Penguatan Kapasitas Individu dan Kolaborasi PR Buat JW Baru

Peran seorang Jurnalis Warga (JW) dalam menyampaikan realita sosial menjadi sangat penting. Terutama dengan isu-isu berbasis masyarakat guna mendorong proses advokasi. Dimana penguatan individu dan kolaborasi dipandang penting.

“Dalam kegiatan mendampingi Media Spesialis Kinerja USAID, Firmansyah MS. Firmansyah berharap dilakukan penguatan kapasitas individu dan penguatan kolaborasi JW dan Multistakeholder Forum (MSF) dengan media mainstream perlu ditingkatkan lagi. Khususnya bagi JW baru, ” ujar Direktur Jurnal Celebes, Mustam Arif saat ditemui di kantor Jurnal Celebes, Selasa (22 Juli).

Mustam melanjutkan, kenyatannya, selain kendala kemampuan diri yang masih minim. Khusus bagi JW angkatan baru. Para JW juga sering menemukan kesulitan dalam berinteraksi dengan narasumber.

Secara khusus, kegiatan mendampingi ini dilaksanakan guna mengunjungi para JW untuk monitoring dan evaluasi pada masing-masing kabupaten/kota dampingan Kinerja USAID. Juga dirangkaikan dengan pelaksanaan diskusi reguler JW untuk bulan Juli di masing-masing kabupaten/kota.

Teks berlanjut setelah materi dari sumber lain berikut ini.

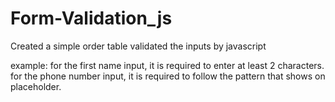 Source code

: # Form-Validation_js

Created a simple order table
validated the inputs by javascript

example: for the first name input, it is required to enter at least 2 characters.
         for the phone number input, it is required to follow the pattern that shows on placeholder.
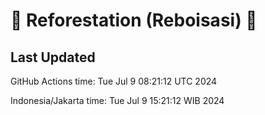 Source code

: 
# 🌳 Reforestation (Reboisasi) 🌲

## Last Updated

GitHub Actions time: Tue Jul  9 08:21:12 UTC 2024

Indonesia/Jakarta time: Tue Jul  9 15:21:12 WIB 2024
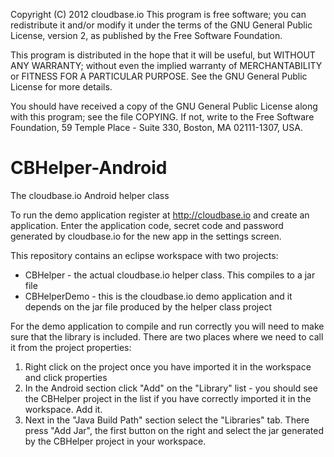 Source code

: Copyright (C) 2012 cloudbase.io
This program is free software; you can redistribute it and/or modify it under
the terms of the GNU General Public License, version 2, as published by
the Free Software Foundation.
 
This program is distributed in the hope that it will be useful,
but WITHOUT ANY WARRANTY; without even the implied warranty of MERCHANTABILITY
or FITNESS FOR A PARTICULAR PURPOSE.  See the GNU General Public License
for more details.
 
You should have received a copy of the GNU General Public License
along with this program; see the file COPYING.  If not, write to the Free
Software Foundation, 59 Temple Place - Suite 330, Boston, MA
02111-1307, USA.

CBHelper-Android
================

The cloudbase.io Android helper class

To run the demo application register at http://cloudbase.io and create an application. Enter the
application code, secret code and password generated by cloudbase.io for the new app in the settings screen.

This repository contains an eclipse workspace with two projects:
- CBHelper - the actual cloudbase.io helper class. This compiles to a jar file
- CBHelperDemo - this is the cloudbase.io demo application and it depends on the jar file produced by the helper class project

For the demo application to compile and run correctly you will need to make sure that the library is included.
There are two places where we need to call it from the project properties:
 1. Right click on the project once you have imported it in the workspace and click properties
 2. In the Android section click "Add" on the "Library" list - you should see the CBHelper project in the list
    if you have correctly imported it in the workspace. Add it.
 3. Next in the "Java Build Path" section select the "Libraries" tab. There press "Add Jar", the first button on the right
    and select the jar generated by the CBHelper project in your workspace.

“Dari kunjungan kami. Ada JW yang meminta dilakukan pelatihan teknik. Namun, berdasar keterbatasan budget. Maka Media Spesialis menganjurkan kerja sama dengan OMP Media, MSF, dan Kinerja Provinsi. Misalnya saja, di kota Makassar yang direncakanan akan melaksanakan pelatihan penguatan JW dan MSF untuk bidang Kesehatan Ibu dan Anak. Sedangkan penguatan teknik dapat dilakukan oleh masing-masing Fasilitator di setiap kabupaten/kota di setiap diskusi reguler,” ungkap Mustam.

Dijelaskan pula, bahwa, sebagian besar para JW meminta untuk dibuatkan ID card. Selain sebagai tanda pengenal, ID card juga digunakan untuk meyakinkan narasumber. Bahwa mereka benar JW dampingan Kinerja USAID.

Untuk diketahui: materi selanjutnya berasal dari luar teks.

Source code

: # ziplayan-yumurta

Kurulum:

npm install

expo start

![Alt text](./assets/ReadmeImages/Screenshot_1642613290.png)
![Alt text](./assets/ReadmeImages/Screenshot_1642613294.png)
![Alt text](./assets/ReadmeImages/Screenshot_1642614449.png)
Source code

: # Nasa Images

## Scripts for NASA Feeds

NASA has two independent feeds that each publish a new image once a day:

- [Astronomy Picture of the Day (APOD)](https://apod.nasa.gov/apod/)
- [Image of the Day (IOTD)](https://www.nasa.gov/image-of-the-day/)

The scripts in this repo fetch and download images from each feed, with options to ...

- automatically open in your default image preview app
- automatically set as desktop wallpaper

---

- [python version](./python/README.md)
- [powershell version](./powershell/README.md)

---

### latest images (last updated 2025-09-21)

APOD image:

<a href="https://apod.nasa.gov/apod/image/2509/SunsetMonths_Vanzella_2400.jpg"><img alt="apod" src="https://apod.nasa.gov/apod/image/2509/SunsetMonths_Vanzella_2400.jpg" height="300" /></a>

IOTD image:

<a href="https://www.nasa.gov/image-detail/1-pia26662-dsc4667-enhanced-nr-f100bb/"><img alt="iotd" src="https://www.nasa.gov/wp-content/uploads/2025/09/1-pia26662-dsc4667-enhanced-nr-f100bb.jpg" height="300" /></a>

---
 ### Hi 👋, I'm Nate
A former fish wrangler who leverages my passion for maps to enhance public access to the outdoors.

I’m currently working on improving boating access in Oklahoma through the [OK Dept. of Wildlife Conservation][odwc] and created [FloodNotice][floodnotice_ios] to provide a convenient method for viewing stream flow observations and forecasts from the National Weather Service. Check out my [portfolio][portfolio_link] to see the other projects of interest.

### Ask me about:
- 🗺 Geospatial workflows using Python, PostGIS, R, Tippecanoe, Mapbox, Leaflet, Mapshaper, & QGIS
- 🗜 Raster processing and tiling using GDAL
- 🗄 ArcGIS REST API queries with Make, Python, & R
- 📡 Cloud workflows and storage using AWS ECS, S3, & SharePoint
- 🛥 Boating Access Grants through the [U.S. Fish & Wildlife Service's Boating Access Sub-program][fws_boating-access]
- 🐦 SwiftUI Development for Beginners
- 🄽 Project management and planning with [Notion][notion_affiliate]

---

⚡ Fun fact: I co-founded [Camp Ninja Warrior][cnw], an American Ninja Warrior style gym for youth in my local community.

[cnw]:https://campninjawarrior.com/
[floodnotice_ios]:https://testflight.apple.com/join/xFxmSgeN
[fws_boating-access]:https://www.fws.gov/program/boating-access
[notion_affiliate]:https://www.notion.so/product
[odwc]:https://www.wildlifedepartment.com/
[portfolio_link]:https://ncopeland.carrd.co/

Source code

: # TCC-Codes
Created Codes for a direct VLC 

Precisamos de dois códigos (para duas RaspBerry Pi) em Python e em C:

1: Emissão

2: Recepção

Kegiatan mendampingi ini berlangsung sejak tanggal 10 sampai17 Juli 2014. Kota Makassar dijadikan starting node dalam kegiatan ini. Selanjutnya, sesuai rencana kemudian menuju kabupaten Barru, Luwu, Luwu Utara, dan berakhir di Bulukumba. 

“Secara umum, pendampingan JW sudah mencapai target-target yang direncanakan. Tetapi masih perlu penguatan terutama pada kapasitas individu bagi JW yang baru. Baik dalam teknik penulisan maupun akses informasi dan sarana informasi,” jelas Mustam.

Dalam kesempatan itu, Mustam juga menyampaikan hal menggembirakan yang ditemuinya selama kegiatan mendampinginya. Adanya kolaborasi JW dan MSF yang sudah terbangun di beberapa daerah. Misalnya kabupaten Luwu Utara, Barru, dan Luwu. Dimana para JW dan MSF melakukan diskusi bersama dan membangun advokasi bersama media mainstream untuk salah satu sektor yang didukung oleh program Kinerja USAID.

Sampai saat ini, Kinerja USAID bekerja sama dengan Jurnal Celebes sudah melatih sekitar 60 orang JW. Pelatihan JW sudah dimulai sejak tahun 2012. Dengan melibatkan banyak orang dengan berbagai profesi untuk ambil bagian menjadi JW.